- Task directions
The line containing "Furthermore, the report" marks the end; write out exactly every line from the start of the data up to and including it, without the pictures.

━━━ Raw data

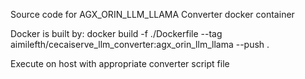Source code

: Source code for AGX_ORIN_LLM_LLAMA Converter docker container

Docker is built by:
docker build -f ./Dockerfile --tag aimilefth/cecaiserve_llm_converter:agx_orin_llm_llama --push .

Execute on host with appropriate converter script file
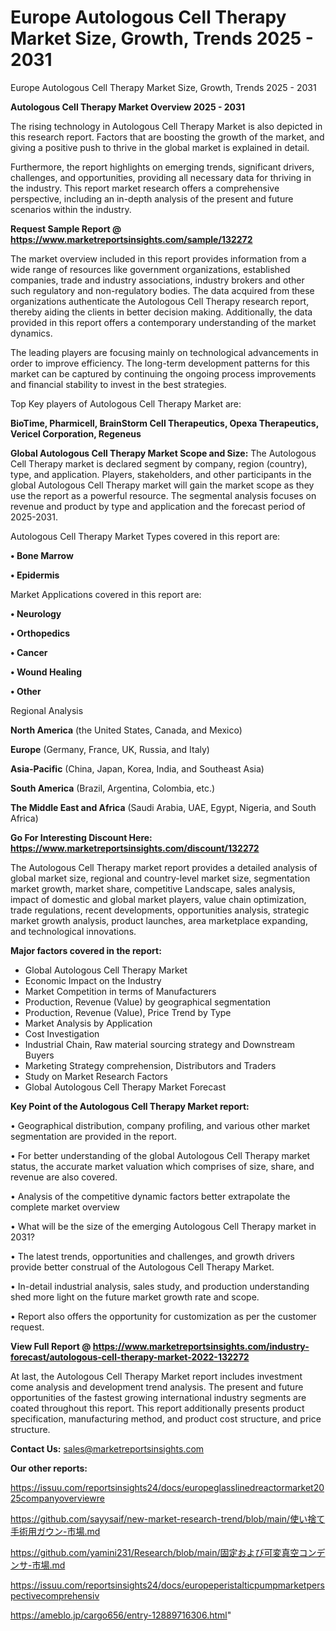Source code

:# Europe Autologous Cell Therapy Market Size, Growth, Trends 2025 - 2031
Europe Autologous Cell Therapy Market Size, Growth, Trends 2025 - 2031

<Strong> Autologous Cell Therapy Market Overview 2025 - 2031</strong>

The rising technology in Autologous Cell Therapy Market is also depicted in this research report. Factors that are boosting the growth of the market, and giving a positive push to thrive in the global market is explained in detail.

Furthermore, the report highlights on emerging trends, significant drivers, challenges, and opportunities, providing all necessary data for thriving in the industry. This report market research offers a comprehensive perspective, including an in-depth analysis of the present and future scenarios within the industry.

<strong>Request Sample Report @ <a href=https://www.marketreportsinsights.com/sample/132272>https://www.marketreportsinsights.com/sample/132272</a></strong>

The market overview included in this report provides information from a wide range of resources like government organizations, established companies, trade and industry associations, industry brokers and other such regulatory and non-regulatory bodies. The data acquired from these organizations authenticate the Autologous Cell Therapy research report, thereby aiding the clients in better decision making. Additionally, the data provided in this report offers a contemporary understanding of the market dynamics.

The leading players are focusing mainly on technological advancements in order to improve efficiency. The long-term development patterns for this market can be captured by continuing the ongoing process improvements and financial stability to invest in the best strategies.

Top Key players of Autologous Cell Therapy Market are:

<strong>BioTime, Pharmicell, BrainStorm Cell Therapeutics, Opexa Therapeutics, Vericel Corporation, Regeneus</strong>

<strong><b>Global Autologous Cell Therapy Market Scope and Size:</b></strong>
The Autologous Cell Therapy market is declared segment by company, region (country), type, and application. Players, stakeholders, and other participants in the global Autologous Cell Therapy market will gain the market scope as they use the report as a powerful resource. The segmental analysis focuses on revenue and product by type and application and the forecast period of 2025-2031.

Autologous Cell Therapy Market Types covered in this report are:

<strong>• Bone Marrow

• Epidermis</strong>

Market Applications covered in this report are:

<strong>• Neurology

• Orthopedics

• Cancer

• Wound Healing

• Other</strong> 

Regional Analysis

<strong>North America</strong> (the United States, Canada, and Mexico)

<strong>Europe</strong> (Germany, France, UK, Russia, and Italy)

<strong>Asia-Pacific</strong> (China, Japan, Korea, India, and Southeast Asia)

<strong>South America</strong> (Brazil, Argentina, Colombia, etc.)

<strong>The Middle East and Africa</strong> (Saudi Arabia, UAE, Egypt, Nigeria, and South Africa)

<strong>Go For Interesting Discount Here: <a href=https://www.marketreportsinsights.com/discount/132272>https://www.marketreportsinsights.com/discount/132272</a></strong>

The Autologous Cell Therapy market report provides a detailed analysis of global market size, regional and country-level market size, segmentation market growth, market share, competitive Landscape, sales analysis, impact of domestic and global market players, value chain optimization, trade regulations, recent developments, opportunities analysis, strategic market growth analysis, product launches, area marketplace expanding, and technological innovations.

<strong><b>Major factors covered in the report:</b></strong>
<ul>
  <li>Global Autologous Cell Therapy Market </li>
  <li>Economic Impact on the Industry</li>
  <li>Market Competition in terms of Manufacturers</li>
  <li>Production, Revenue (Value) by geographical segmentation</li>
  <li>Production, Revenue (Value), Price Trend by Type</li>
  <li>Market Analysis by Application</li>
  <li>Cost Investigation</li>
  <li>Industrial Chain, Raw material sourcing strategy and Downstream Buyers</li>
  <li>Marketing Strategy comprehension, Distributors and Traders</li>
  <li>Study on Market Research Factors</li>
  <li>Global Autologous Cell Therapy Market Forecast</li>
</ul>

<strong><b>Key Point of the Autologous Cell Therapy Market report:</b></strong>

• Geographical distribution, company profiling, and various other market segmentation are provided in the report.

• For better understanding of the global Autologous Cell Therapy market status, the accurate market valuation which comprises of size, share, and revenue are also covered.

• Analysis of the competitive dynamic factors better extrapolate the complete market overview

• What will be the size of the emerging Autologous Cell Therapy market in 2031?

• The latest trends, opportunities and challenges, and growth drivers provide better construal of the Autologous Cell Therapy Market.

• In-detail industrial analysis, sales study, and production understanding shed more light on the future market growth rate and scope.

• Report also offers the opportunity for customization as per the customer request.

<strong><b>View Full Report @ <a href=https://www.marketreportsinsights.com/industry-forecast/autologous-cell-therapy-market-2022-132272>https://www.marketreportsinsights.com/industry-forecast/autologous-cell-therapy-market-2022-132272</a></b></strong>


At last, the Autologous Cell Therapy Market report includes investment come analysis and development trend analysis. The present and future opportunities of the fastest growing international industry segments are coated throughout this report. This report additionally presents product specification, manufacturing method, and product cost structure, and price structure.

<strong>Contact Us:</strong>
sales@marketreportsinsights.com

<strong>Our other reports:</strong>

<a href=https://issuu.com/reportsinsights24/docs/europeglasslinedreactormarket2025companyoverviewre>https://issuu.com/reportsinsights24/docs/europeglasslinedreactormarket2025companyoverviewre</a>

<a href=https://github.com/sayysaif/new-market-research-trend/blob/main/使い捨て手術用ガウン-市場.md>https://github.com/sayysaif/new-market-research-trend/blob/main/使い捨て手術用ガウン-市場.md</a>

<a href=https://github.com/yamini231/Research/blob/main/固定および可変真空コンデンサ-市場.md>https://github.com/yamini231/Research/blob/main/固定および可変真空コンデンサ-市場.md</a>

<a href=https://issuu.com/reportsinsights24/docs/europeperistalticpumpmarketperspectivecomprehensiv>https://issuu.com/reportsinsights24/docs/europeperistalticpumpmarketperspectivecomprehensiv</a>

<a href=https://ameblo.jp/cargo656/entry-12889716306.html>https://ameblo.jp/cargo656/entry-12889716306.html</a>"
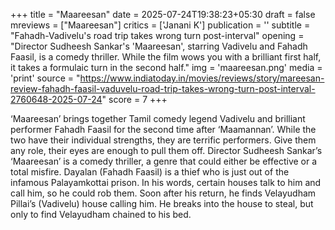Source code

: +++
title = "Maareesan"
date = 2025-07-24T19:38:23+05:30
draft = false
mreviews = ["Maareesan"]
critics = ['Janani K']
publication = ''
subtitle = "Fahadh-Vadivelu's road trip takes wrong turn post-interval"
opening = "Director Sudheesh Sankar's 'Maareesan', starring Vadivelu and Fahadh Faasil, is a comedy thriller. While the film wows you with a brilliant first half, it takes a formulaic turn in the second half."
img = 'maareesan.png'
media = 'print'
source = "https://www.indiatoday.in/movies/reviews/story/mareesan-review-fahadh-faasil-vaduvelu-road-trip-takes-wrong-turn-post-interval-2760648-2025-07-24"
score = 7
+++

‘Maareesan’ brings together Tamil comedy legend Vadivelu and brilliant performer Fahadh Faasil for the second time after ‘Maamannan’. While the two have their individual strengths, they are terrific performers. Give them any role, their eyes are enough to pull them off. Director Sudheesh Sankar’s ‘Maareesan’ is a comedy thriller, a genre that could either be effective or a total misfire. Dayalan (Fahadh Faasil) is a thief who is just out of the infamous Palayamkottai prison. In his words, certain houses talk to him and call him, so he could rob them. Soon after his return, he finds Velayudham Pillai’s (Vadivelu) house calling him. He breaks into the house to steal, but only to find Velayudham chained to his bed.

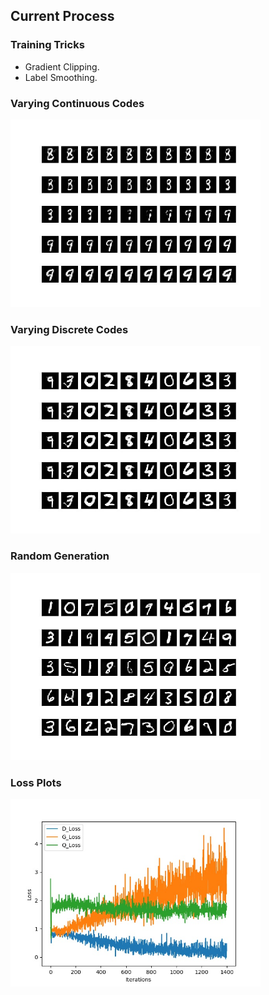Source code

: ## Current Process

### Training Tricks

* Gradient Clipping.
* Label Smoothing.

### Varying Continuous Codes

<img src="results/c.jpg" width="400px">

### Varying Discrete Codes

<img src="results/d.jpg" width="400px">

### Random Generation

<img src="results/r.jpg" width="400px">

### Loss Plots

<img src="results/loss.jpg" width="400px">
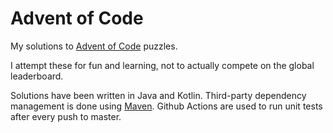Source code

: # Advent of Code

My solutions to [Advent of Code](https://adventofcode.com) puzzles.

I attempt these for fun and learning, not to actually compete on the global leaderboard.

Solutions have been written in Java and Kotlin.
Third-party dependency management is done using [Maven](https://maven.apache.org).
Github Actions are used to run unit tests after every push to master.
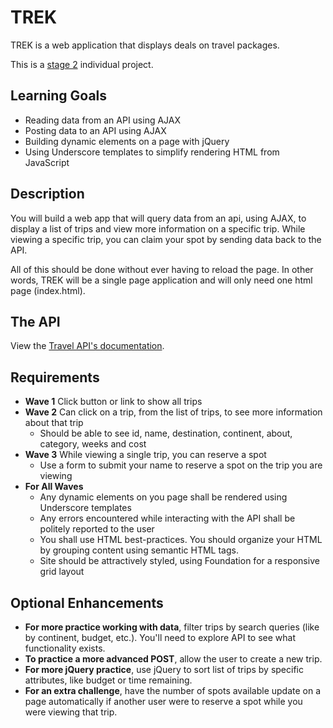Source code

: # TREK

TREK is a web application that displays deals on travel packages.

This is a [stage 2](https://github.com/Ada-Developers-Academy/pedagogy/blob/master/rule-of-three.md) individual project.

## Learning Goals

- Reading data from an API using AJAX
- Posting data to an API using AJAX
- Building dynamic elements on a page with jQuery
- Using Underscore templates to simplify rendering HTML from JavaScript

## Description

You will build a web app that will query data from an api, using AJAX, to display a list of trips and view more information on a specific trip. While viewing a specific trip, you can claim your spot by sending data back to the API.

All of this should be done without ever having to reload the page. In other words, TREK will be a single page application and will only need one html page (index.html).

## The API

View the [Travel API's documentation](https://github.com/AdaGold/trip_api).

## Requirements
- **Wave 1** Click button or link to show all trips
- **Wave 2** Can click on a trip, from the list of trips, to see more information about that trip
  - Should be able to see id, name, destination, continent, about, category, weeks and cost
- **Wave 3** While viewing a single trip, you can reserve a spot
  - Use a form to submit your name to reserve a spot on the trip you are viewing
- **For All Waves**
  - Any dynamic elements on you page shall be rendered using Underscore templates
  - Any errors encountered while interacting with the API shall be politely reported to the user
  - You shall use HTML best-practices. You should organize your HTML by grouping content using semantic HTML tags.
  - Site should be attractively styled, using Foundation for a responsive grid layout


## Optional Enhancements

- **For more practice working with data**, filter trips by search queries (like by continent, budget, etc.). You'll need to explore API to see what functionality exists.
- **To practice a more advanced POST**, allow the user to create a new trip.
- **For more jQuery practice**, use jQuery to sort list of trips by specific attributes, like budget or time remaining.
- **For an extra challenge**, have the number of spots available update on a page automatically if another user were to reserve a spot while you were viewing that trip.

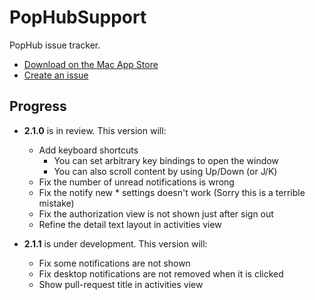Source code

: # PopHubSupport

PopHub issue tracker.

- [Download on the Mac App Store](https://itunes.apple.com/jp/app/pophub/id928494006?mt=12)
- [Create an issue](https://github.com/questbeat/PopHubSupport/issues)


## Progress

- **2.1.0** is in review. This version will:
  - Add keyboard shortcuts
    - You can set arbitrary key bindings to open the window
    - You can also scroll content by using Up/Down (or J/K)
  - Fix the number of unread notifications is wrong
  - Fix the notify new * settings doesn't work (Sorry this is a terrible mistake)
  - Fix the authorization view is not shown just after sign out
  - Refine the detail text layout in activities view

- **2.1.1** is under development. This version will:
  - Fix some notifications are not shown
  - Fix desktop notifications are not removed when it is clicked
  - Show pull-request title in activities view
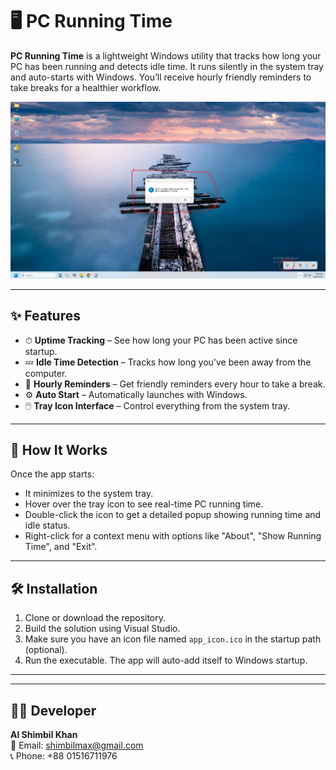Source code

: # 🖥️ PC Running Time

**PC Running Time** is a lightweight Windows utility that tracks how long your PC has been running and detects idle time. It runs silently in the system tray and auto-starts with Windows. You’ll receive hourly friendly reminders to take breaks for a healthier workflow.

![Screenshot](./screenshots/1.jpg)

---

## ✨ Features

- ⏱ **Uptime Tracking** – See how long your PC has been active since startup.
- 💤 **Idle Time Detection** – Tracks how long you've been away from the computer.
- 🔔 **Hourly Reminders** – Get friendly reminders every hour to take a break.
- ⚙️ **Auto Start** – Automatically launches with Windows.
- 🖱️ **Tray Icon Interface** – Control everything from the system tray.

---

## 🚀 How It Works

Once the app starts:
- It minimizes to the system tray.
- Hover over the tray icon to see real-time PC running time.
- Double-click the icon to get a detailed popup showing running time and idle status.
- Right-click for a context menu with options like "About", "Show Running Time", and "Exit".

---

## 🛠️ Installation

1. Clone or download the repository.
2. Build the solution using Visual Studio.
3. Make sure you have an icon file named `app_icon.ico` in the startup path (optional).
4. Run the executable. The app will auto-add itself to Windows startup.

---

---

## 👨‍💻 Developer

**Al Shimbil Khan**  
📧 Email: shimbilmax@gmail.com  
📞 Phone: +88 01516711976

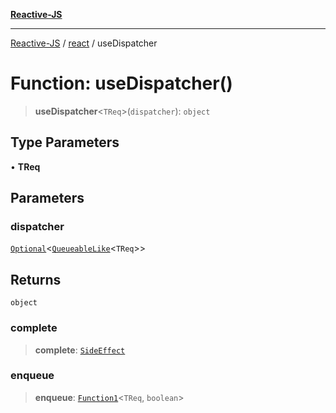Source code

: [**Reactive-JS**](../../README.md)

***

[Reactive-JS](../../README.md) / [react](../README.md) / useDispatcher

# Function: useDispatcher()

> **useDispatcher**\<`TReq`\>(`dispatcher`): `object`

## Type Parameters

• **TReq**

## Parameters

### dispatcher

[`Optional`](../../functions/type-aliases/Optional.md)\<[`QueueableLike`](../../utils/interfaces/QueueableLike.md)\<`TReq`\>\>

## Returns

`object`

### complete

> **complete**: [`SideEffect`](../../functions/type-aliases/SideEffect.md)

### enqueue

> **enqueue**: [`Function1`](../../functions/type-aliases/Function1.md)\<`TReq`, `boolean`\>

━━━━━━

- Result of this task
Source code

: Source code for AGX_ORIN_LLM_LLAMA Converter docker container

Docker is built by:
docker build -f ./Dockerfile --tag aimilefth/cecaiserve_llm_converter:agx_orin_llm_llama --push .

Execute on host with appropriate converter script file
Source code

:# Europe Autologous Cell Therapy Market Size, Growth, Trends 2025 - 2031
Europe Autologous Cell Therapy Market Size, Growth, Trends 2025 - 2031

<Strong> Autologous Cell Therapy Market Overview 2025 - 2031</strong>

The rising technology in Autologous Cell Therapy Market is also depicted in this research report. Factors that are boosting the growth of the market, and giving a positive push to thrive in the global market is explained in detail.

Furthermore, the report highlights on emerging trends, significant drivers, challenges, and opportunities, providing all necessary data for thriving in the industry. This report market research offers a comprehensive perspective, including an in-depth analysis of the present and future scenarios within the industry.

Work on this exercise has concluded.